▶ Task to carry out
Each line of the data must be copied exactly.

▶ Exercise material

★ ★ ★ ★ ★

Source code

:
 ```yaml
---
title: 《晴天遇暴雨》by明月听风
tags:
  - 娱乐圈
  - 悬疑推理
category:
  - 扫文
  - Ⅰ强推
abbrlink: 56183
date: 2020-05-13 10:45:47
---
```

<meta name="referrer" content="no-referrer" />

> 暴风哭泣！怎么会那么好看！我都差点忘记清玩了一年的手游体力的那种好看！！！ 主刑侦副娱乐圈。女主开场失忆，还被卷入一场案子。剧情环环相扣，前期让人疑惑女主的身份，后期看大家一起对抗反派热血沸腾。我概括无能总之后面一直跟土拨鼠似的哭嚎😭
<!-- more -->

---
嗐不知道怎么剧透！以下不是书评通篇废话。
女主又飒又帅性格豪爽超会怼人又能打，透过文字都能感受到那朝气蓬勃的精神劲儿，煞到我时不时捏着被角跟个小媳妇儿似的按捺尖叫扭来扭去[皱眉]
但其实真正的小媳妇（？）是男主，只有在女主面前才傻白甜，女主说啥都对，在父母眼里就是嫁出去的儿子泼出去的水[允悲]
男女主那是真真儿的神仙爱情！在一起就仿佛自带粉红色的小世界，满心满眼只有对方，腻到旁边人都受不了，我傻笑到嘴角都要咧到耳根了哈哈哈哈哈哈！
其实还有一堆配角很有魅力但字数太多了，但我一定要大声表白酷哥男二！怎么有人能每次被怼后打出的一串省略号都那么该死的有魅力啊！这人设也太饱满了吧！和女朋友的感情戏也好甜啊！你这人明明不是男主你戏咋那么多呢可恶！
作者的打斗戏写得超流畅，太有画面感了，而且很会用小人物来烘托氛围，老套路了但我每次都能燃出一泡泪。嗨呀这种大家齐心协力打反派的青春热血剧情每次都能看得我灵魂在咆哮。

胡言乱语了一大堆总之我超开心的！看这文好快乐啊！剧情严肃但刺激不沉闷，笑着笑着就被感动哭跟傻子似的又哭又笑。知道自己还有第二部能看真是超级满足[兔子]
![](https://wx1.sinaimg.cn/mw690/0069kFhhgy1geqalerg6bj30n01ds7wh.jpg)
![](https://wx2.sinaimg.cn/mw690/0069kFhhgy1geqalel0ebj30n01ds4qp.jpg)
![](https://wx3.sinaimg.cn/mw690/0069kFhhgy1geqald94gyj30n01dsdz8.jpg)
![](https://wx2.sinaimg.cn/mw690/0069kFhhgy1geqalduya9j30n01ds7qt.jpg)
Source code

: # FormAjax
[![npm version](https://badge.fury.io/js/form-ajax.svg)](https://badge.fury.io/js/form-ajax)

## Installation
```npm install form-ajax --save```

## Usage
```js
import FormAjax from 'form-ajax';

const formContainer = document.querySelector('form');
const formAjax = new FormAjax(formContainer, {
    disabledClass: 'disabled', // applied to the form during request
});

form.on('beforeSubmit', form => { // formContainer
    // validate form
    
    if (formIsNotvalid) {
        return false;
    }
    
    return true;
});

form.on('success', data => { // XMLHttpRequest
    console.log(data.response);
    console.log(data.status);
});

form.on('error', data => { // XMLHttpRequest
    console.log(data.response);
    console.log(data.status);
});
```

★ ★ ★ ★ ★

▶ Response area
Source code

:
 ```yaml
---
title: 《晴天遇暴雨》by明月听风
tags:
  - 娱乐圈
  - 悬疑推理
category:
  - 扫文
  - Ⅰ强推
abbrlink: 56183
date: 2020-05-13 10:45:47
---
```

<meta name="referrer" content="no-referrer" />

> 暴风哭泣！怎么会那么好看！我都差点忘记清玩了一年的手游体力的那种好看！！！ 主刑侦副娱乐圈。女主开场失忆，还被卷入一场案子。剧情环环相扣，前期让人疑惑女主的身份，后期看大家一起对抗反派热血沸腾。我概括无能总之后面一直跟土拨鼠似的哭嚎😭
<!-- more -->

---
嗐不知道怎么剧透！以下不是书评通篇废话。
女主又飒又帅性格豪爽超会怼人又能打，透过文字都能感受到那朝气蓬勃的精神劲儿，煞到我时不时捏着被角跟个小媳妇儿似的按捺尖叫扭来扭去[皱眉]
但其实真正的小媳妇（？）是男主，只有在女主面前才傻白甜，女主说啥都对，在父母眼里就是嫁出去的儿子泼出去的水[允悲]
男女主那是真真儿的神仙爱情！在一起就仿佛自带粉红色的小世界，满心满眼只有对方，腻到旁边人都受不了，我傻笑到嘴角都要咧到耳根了哈哈哈哈哈哈！
其实还有一堆配角很有魅力但字数太多了，但我一定要大声表白酷哥男二！怎么有人能每次被怼后打出的一串省略号都那么该死的有魅力啊！这人设也太饱满了吧！和女朋友的感情戏也好甜啊！你这人明明不是男主你戏咋那么多呢可恶！
作者的打斗戏写得超流畅，太有画面感了，而且很会用小人物来烘托氛围，老套路了但我每次都能燃出一泡泪。嗨呀这种大家齐心协力打反派的青春热血剧情每次都能看得我灵魂在咆哮。

胡言乱语了一大堆总之我超开心的！看这文好快乐啊！剧情严肃但刺激不沉闷，笑着笑着就被感动哭跟傻子似的又哭又笑。知道自己还有第二部能看真是超级满足[兔子]
![](https://wx1.sinaimg.cn/mw690/0069kFhhgy1geqalerg6bj30n01ds7wh.jpg)
![](https://wx2.sinaimg.cn/mw690/0069kFhhgy1geqalel0ebj30n01ds4qp.jpg)
![](https://wx3.sinaimg.cn/mw690/0069kFhhgy1geqald94gyj30n01dsdz8.jpg)
![](https://wx2.sinaimg.cn/mw690/0069kFhhgy1geqalduya9j30n01ds7qt.jpg)
Source code

: # FormAjax
[![npm version](https://badge.fury.io/js/form-ajax.svg)](https://badge.fury.io/js/form-ajax)

## Installation
```npm install form-ajax --save```

## Usage
```js
import FormAjax from 'form-ajax';

const formContainer = document.querySelector('form');
const formAjax = new FormAjax(formContainer, {
    disabledClass: 'disabled', // applied to the form during request
});

form.on('beforeSubmit', form => { // formContainer
    // validate form
    
    if (formIsNotvalid) {
        return false;
    }
    
    return true;
});

form.on('success', data => { // XMLHttpRequest
    console.log(data.response);
    console.log(data.status);
});

form.on('error', data => { // XMLHttpRequest
    console.log(data.response);
    console.log(data.status);
});
```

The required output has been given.